These results demonstrate that consistent quantitative performance can be achieved between CAD modules. This not only provides confidence in the data generated but saves valuable time which may otherwise be diverted to troubleshooting the source of inconsistent signal, poor data, and ultimately requiring possible reanalysis.

In addition to meeting all system suitability requirements and delivering consistent quantitative results, the absolute signal (peak area) across units was evaluated. Unlike UV, CAD signal can be impacted significantly by many factors including nebulizer to nebulizer variability, solvent/system cleanliness, or mobile phase preparation, so a wider range of absolute response across units is generally expected when compared to a technique such as UV. Figure 2 emphasizes the consistent performance of the six CAD units tested using deoxycholic acid RS, cholic acid RS, and deoxycholic sample solutions. Figure 2A shows the intra-CAD RSDs for each solution as well as the inter-CAD RSD, while Figure 2B shows overlays of repeat injections obtained on a single exemplar system. It should be noted that the solutions used for this assessment represent relatively low concentrations and CAD signal, further supporting the high level of performance achieved across the six different Waters CAD modules. 

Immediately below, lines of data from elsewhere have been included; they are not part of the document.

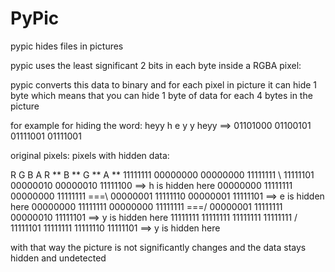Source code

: # PyPic
pypic hides files in pictures

pypic uses the least significant 2 bits in each byte inside a RGBA pixel:

pypic converts this data to binary and for each pixel in picture
it can hide 1 byte which means that you can hide 1 byte of data for each 4 bytes in the picture

for example for hiding the word: heyy
         h        e        y        y
heyy ==> 01101000 01100101 01111001 01111001

original pixels:                         pixels with hidden data:

R        G        B        A             R     ** B     ** G     ** A     **
11111111 00000000 00000000 11111111   \  11111101 00000010 00000010 11111100 ==> h is hidden here
00000000 11111111 00000000 11111111 ===\ 00000001 11111110 00000001 11111101 ==> e is hidden here
00000000 11111111 00000000 11111111 ===/ 00000001 11111111 00000010 11111101 ==> y is hidden here
11111111 11111111 11111111 11111111   /  11111101 11111111 11111110 11111101 ==> y is hidden here

with that way the picture is not significantly changes and the data stays hidden and undetected
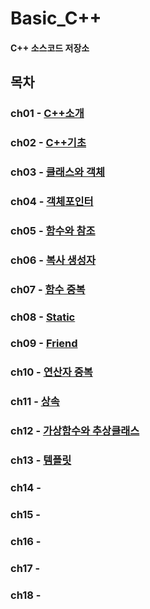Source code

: # Basic_C++
#### C++ 소스코드 저장소

## 목차
### ch01 - [C++소개](https://github.com/BangYunseo/TIL/blob/main/Cpp/ch01_IntroduceC%2B%2B.md)
### ch02 - [C++기초](https://github.com/BangYunseo/TIL/blob/main/Cpp/ch02_BasicC++.md)
### ch03 - [클래스와 객체](https://github.com/BangYunseo/TIL/blob/main/Cpp/ch03_ClassAndObject.md)
### ch04 - [객체포인터](https://github.com/BangYunseo/TIL/blob/main/Cpp/ch04_ObjectPointer.md)
### ch05 - [함수와 참조](https://github.com/BangYunseo/TIL/blob/main/Cpp/ch05_FunctionAndReference.md)
### ch06 - [복사 생성자](https://github.com/BangYunseo/TIL/blob/main/Cpp/ch06_CopyConstructor.md)
### ch07 - [함수 중복](https://github.com/BangYunseo/TIL/blob/main/Cpp/ch07_FunctionOverloading.md)
### ch08 - [Static](https://github.com/BangYunseo/TIL/blob/main/Cpp/ch08_Static.md)
### ch09 - [Friend](https://github.com/BangYunseo/TIL/blob/main/Cpp/ch09_Friend.md)
### ch10 - [연산자 중복](https://github.com/BangYunseo/TIL/blob/main/Cpp/ch10_OperatorOverloadingFunction.md)
### ch11 - [상속](https://github.com/BangYunseo/TIL/blob/main/Cpp/ch11_Inheritance.md)
### ch12 - [가상함수와 추상클래스](https://github.com/BangYunseo/TIL/blob/main/Cpp/ch12_VirtualFunctionAndAbstractClass.md)
### ch13 - [템플릿](https://github.com/BangYunseo/TIL/blob/main/Cpp/ch13_Template.md)
### ch14 - []()
### ch15 - []()
### ch16 - []()
### ch17 - []()
### ch18 - []()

chromatograms for a single CA
Figure 2. Intra-CAD and Inter-CAD average response (peak area) observed across six CAD modules for the deoxycholic acid RS, cholic acid RS, and deoxycholic acid sample solutions (0.010 mg/mL) (A) and example overlaid chromatograms for a single CAD, highlighting reproducibility at low concentration levels (B).

Intra-CAD RSDs ranged from 0.3 to 2.0% while the inter-CAD RSDs, which represent either 36 or 18 injections across six different CADs, was observed to be 3.6–4.9%, demonstrating excellent performance for a nebulization detector. The sample solutions assessed here represent signal intensities ranging from approximately 17–24 pA with a detector range of 0–500 pA. This means the solutions monitored are low concentration samples where absolute signal repeatability can be difficult to achieve. 

In addition to providing confidence that different CAD modules will likely provide the same high level of method performance and data quality, it is also important that a single CAD can deliver high levels of consistency over time. The deoxycholic acid method was run a total of seven times on a single CAD detector spanning multiple LC systems (ACQUITY UPLC H-Class System and ACQUITY Arc Systems), users, and days, which represents a practical use case for most labs. Additionally, the CAD unit evaluated was used for multiple methods, each with different mobile phases, additives, and sample conditions, which can add to performance variability over time due to lingering effects of previous methods. The data acquired on a single CAD for the deoxycholic acid RS solution is shown in Figure 3, with both intra-day and inter-day statistics included.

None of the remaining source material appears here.